The Second Amendment also permits certain working capital facilities between the Company or any of its subsidiaries with a lender or an affiliate of a lender under the 2018 Credit Facility to be guaranteed under the 2018 Credit Facility guarantees and certain supply chain financings with, and up to $50 million outstanding principal amount of bilateral letters of credit and bilateral bank guarantees issued by a lender or an affiliate of a lender to be guaranteed and secured under the 2018 Credit Facility guarantees and collateral documents.
As of December 26, 2020, and the date these financial statements were issued, the Company was in compliance with all covenants related to the 2018 Credit Facility as amended by the Second Amendment.

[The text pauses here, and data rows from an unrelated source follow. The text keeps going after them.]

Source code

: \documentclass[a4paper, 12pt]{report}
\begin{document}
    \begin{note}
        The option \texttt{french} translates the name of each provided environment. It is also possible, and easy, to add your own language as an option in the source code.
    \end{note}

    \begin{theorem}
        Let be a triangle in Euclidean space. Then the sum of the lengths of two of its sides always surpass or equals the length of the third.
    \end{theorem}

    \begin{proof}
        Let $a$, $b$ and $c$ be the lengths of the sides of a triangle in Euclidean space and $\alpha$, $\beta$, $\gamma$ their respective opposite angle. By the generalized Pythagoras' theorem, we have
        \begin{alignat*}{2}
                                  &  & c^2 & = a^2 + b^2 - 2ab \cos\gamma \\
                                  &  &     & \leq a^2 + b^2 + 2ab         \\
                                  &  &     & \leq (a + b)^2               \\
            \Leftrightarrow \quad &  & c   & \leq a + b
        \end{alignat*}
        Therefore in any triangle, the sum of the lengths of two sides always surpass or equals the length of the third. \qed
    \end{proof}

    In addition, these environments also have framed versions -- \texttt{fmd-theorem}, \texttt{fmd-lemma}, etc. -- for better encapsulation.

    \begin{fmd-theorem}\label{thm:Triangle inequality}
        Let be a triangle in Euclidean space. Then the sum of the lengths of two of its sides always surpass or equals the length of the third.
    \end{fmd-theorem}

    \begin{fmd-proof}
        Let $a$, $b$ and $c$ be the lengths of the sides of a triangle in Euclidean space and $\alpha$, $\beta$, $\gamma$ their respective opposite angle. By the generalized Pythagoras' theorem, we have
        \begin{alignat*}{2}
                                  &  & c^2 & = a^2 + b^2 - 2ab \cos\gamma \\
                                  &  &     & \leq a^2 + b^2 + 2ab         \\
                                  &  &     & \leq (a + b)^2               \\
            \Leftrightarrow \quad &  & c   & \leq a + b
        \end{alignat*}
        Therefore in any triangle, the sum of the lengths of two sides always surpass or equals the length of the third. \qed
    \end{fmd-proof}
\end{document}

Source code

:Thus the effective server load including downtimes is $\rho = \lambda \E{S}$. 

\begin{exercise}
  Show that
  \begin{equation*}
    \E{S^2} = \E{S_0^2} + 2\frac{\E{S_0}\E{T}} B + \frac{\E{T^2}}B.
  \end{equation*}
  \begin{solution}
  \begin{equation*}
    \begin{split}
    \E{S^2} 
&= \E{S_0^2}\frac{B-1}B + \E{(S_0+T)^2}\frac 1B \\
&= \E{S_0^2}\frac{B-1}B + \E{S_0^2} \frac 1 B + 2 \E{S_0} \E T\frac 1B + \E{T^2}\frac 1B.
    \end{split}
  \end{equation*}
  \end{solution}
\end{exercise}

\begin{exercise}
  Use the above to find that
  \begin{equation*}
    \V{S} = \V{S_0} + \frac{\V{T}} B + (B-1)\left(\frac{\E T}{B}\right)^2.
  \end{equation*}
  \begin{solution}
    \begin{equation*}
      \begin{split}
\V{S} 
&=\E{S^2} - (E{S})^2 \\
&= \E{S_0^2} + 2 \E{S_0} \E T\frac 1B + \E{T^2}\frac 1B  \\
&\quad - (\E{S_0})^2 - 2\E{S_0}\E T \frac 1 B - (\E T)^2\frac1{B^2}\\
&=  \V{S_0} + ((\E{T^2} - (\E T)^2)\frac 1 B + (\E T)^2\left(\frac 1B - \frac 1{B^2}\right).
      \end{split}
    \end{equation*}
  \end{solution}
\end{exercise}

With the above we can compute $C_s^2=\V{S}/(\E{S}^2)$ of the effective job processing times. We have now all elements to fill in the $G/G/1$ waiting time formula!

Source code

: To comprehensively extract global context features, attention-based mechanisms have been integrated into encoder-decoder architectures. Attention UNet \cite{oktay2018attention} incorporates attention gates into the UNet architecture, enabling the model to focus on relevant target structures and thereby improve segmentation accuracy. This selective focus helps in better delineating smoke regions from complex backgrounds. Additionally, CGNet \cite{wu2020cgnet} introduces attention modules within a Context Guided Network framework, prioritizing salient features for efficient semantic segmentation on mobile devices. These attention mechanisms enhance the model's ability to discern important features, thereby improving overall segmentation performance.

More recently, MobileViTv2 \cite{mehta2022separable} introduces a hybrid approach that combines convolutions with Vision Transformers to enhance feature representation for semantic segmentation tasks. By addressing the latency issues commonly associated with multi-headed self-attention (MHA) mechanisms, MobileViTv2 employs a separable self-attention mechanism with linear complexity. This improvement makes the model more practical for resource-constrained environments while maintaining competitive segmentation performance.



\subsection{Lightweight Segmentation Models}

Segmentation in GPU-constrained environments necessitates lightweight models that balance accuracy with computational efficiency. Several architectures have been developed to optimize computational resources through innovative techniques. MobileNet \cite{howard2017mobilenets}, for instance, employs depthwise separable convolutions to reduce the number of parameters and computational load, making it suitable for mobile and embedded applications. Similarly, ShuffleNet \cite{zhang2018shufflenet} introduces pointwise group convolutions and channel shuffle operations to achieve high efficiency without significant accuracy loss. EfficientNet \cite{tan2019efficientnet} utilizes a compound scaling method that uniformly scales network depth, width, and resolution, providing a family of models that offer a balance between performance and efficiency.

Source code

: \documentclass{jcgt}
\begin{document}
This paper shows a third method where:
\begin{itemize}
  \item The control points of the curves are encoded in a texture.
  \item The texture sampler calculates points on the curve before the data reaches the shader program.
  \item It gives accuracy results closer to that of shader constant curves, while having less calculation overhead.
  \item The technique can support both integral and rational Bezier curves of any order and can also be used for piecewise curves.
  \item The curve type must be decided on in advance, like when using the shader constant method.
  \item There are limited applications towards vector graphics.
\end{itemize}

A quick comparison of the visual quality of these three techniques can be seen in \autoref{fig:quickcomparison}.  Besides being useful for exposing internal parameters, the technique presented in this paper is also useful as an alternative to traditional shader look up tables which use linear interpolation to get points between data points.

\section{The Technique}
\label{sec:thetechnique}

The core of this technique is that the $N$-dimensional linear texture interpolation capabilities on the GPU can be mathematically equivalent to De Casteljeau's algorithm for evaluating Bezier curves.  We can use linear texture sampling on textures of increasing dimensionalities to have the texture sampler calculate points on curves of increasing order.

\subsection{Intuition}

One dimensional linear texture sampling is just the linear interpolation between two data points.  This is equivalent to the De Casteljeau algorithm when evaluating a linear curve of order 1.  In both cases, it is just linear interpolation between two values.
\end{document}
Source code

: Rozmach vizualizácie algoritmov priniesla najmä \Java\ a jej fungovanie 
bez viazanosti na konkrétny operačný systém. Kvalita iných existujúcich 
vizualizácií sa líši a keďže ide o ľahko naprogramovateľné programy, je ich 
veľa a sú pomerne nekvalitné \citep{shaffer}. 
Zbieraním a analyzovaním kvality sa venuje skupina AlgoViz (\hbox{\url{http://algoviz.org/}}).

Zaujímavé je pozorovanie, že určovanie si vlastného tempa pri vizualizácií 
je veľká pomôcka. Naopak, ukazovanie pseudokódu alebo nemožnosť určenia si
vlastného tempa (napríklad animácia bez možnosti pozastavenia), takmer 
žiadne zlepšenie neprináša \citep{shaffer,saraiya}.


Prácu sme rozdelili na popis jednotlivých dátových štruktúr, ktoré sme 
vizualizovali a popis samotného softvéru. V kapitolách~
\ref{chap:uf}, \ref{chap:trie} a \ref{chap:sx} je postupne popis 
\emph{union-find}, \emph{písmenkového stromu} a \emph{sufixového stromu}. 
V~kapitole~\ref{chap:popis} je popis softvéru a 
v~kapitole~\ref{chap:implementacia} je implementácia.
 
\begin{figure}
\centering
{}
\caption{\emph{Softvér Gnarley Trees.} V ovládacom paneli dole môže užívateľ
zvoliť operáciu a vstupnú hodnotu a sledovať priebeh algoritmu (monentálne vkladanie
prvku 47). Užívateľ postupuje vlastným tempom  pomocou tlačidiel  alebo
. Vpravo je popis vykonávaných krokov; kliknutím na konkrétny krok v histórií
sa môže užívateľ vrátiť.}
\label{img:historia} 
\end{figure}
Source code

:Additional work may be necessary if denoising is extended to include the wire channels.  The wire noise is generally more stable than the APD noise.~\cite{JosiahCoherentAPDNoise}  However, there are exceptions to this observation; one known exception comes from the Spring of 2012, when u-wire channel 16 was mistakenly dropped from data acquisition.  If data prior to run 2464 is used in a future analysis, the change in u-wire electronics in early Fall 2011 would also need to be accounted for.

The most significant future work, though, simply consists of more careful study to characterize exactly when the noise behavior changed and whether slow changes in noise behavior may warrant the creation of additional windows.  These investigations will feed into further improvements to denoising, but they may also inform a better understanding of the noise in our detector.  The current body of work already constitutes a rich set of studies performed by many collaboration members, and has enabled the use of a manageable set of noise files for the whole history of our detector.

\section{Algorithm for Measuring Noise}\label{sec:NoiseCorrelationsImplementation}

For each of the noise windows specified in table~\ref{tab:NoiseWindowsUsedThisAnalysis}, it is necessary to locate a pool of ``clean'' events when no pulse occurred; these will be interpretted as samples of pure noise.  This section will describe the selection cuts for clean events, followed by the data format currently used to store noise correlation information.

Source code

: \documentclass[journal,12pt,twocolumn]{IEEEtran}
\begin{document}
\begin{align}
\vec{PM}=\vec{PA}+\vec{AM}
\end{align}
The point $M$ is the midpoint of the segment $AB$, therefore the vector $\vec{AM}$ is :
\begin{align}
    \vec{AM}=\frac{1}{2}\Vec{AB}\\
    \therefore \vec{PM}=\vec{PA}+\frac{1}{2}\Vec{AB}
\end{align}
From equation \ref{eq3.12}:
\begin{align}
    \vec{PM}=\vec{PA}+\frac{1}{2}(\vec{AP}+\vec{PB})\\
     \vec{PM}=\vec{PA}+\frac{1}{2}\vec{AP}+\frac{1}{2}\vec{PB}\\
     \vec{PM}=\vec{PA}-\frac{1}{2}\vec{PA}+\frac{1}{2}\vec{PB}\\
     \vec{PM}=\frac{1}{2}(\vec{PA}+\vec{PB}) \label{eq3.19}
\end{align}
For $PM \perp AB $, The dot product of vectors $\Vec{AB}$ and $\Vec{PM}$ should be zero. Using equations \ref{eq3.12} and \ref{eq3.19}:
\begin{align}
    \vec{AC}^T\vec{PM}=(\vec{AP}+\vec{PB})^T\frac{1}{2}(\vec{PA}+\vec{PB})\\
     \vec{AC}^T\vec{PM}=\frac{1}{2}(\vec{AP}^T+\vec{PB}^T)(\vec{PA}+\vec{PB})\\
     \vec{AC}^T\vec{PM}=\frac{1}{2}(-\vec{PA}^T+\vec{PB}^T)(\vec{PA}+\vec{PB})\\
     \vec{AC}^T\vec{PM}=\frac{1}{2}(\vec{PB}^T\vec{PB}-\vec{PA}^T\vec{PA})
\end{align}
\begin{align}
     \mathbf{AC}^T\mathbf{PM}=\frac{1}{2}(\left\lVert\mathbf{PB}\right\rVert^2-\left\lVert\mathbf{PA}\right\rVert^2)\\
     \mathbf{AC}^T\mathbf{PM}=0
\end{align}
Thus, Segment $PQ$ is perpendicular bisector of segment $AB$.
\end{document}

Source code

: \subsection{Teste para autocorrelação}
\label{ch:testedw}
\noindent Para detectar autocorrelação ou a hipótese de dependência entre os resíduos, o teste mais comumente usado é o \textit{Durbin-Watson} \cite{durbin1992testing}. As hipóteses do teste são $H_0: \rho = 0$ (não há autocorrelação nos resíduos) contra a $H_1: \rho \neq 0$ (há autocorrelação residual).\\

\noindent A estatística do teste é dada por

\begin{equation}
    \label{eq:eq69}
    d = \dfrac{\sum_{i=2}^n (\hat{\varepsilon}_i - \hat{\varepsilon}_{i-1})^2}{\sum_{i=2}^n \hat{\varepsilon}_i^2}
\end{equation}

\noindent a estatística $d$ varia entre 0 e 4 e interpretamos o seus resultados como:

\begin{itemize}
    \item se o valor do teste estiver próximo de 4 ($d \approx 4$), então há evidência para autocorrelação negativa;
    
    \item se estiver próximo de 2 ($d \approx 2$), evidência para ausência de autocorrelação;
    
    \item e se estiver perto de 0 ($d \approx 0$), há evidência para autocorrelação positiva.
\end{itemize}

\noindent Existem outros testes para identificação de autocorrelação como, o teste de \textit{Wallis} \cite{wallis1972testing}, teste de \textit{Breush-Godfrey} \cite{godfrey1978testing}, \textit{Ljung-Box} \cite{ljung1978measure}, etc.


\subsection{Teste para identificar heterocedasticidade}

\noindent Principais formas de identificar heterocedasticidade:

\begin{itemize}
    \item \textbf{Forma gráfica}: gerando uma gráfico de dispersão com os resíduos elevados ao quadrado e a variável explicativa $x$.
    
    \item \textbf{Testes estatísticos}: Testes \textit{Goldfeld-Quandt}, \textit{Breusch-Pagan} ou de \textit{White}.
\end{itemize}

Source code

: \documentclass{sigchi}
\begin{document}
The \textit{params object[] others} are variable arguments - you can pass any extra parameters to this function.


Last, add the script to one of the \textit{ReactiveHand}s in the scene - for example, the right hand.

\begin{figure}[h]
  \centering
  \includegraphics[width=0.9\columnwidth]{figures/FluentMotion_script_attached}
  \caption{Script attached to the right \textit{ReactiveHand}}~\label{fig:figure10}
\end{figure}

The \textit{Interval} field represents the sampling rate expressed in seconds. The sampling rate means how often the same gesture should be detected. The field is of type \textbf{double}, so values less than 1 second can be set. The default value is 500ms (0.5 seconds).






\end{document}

As of December 26, 2020 the Company had no borrowings outstanding under the 2018 Revolving Credit Facility as a result of paying off the remaining borrowings during the period and $681 million as of March 28, 2020, which were recorded within long-term debt in its consolidated balance sheets. In addition, stand-by letters of credit of $22 million were outstanding as of December 26, 2020. At December 26, 2020, the amount available for future borrowings under the 2018 Revolving Credit Facility and the 364 Day Facility were $978 million and $230 million, respectively.
As of December 26, 2020 and March 28, 2020, the carrying value of borrowings outstanding under the 2018 Term Loan Facility was $890 million and $1.010 billion, respectively, of which $97 million and $128 million, respectively, was recorded within short-term debt and $793 million and $882 million, respectively, was recorded within long-term debt in its consolidated balance sheets.
During the third quarter of Fiscal 2021, the Company began offering a supplier financing program to certain suppliers as the Company continues to identify opportunities to improve liquidity. This program enables suppliers, at their sole discretion, to sell their receivables (i.e., the Company’s payment obligations to suppliers) to a financial institution on a non-recourse basis in order to be paid earlier than current payment terms provide. The Company’s obligations, including the amount due and scheduled payment dates, are not impacted by a suppliers’ decision to participate in this program. The Company does not reimburse suppliers for any costs they incur to participate in the program and their participation is voluntary. The amount outstanding under this program as of December 26, 2020 is $7 million and is presented as short-term debt in the Company’s consolidated balance sheets.
See Note 12 to the Company’s Fiscal 2020 Annual Report on Form 10-K for additional information regarding the Company’s credit facilities and debt obligations.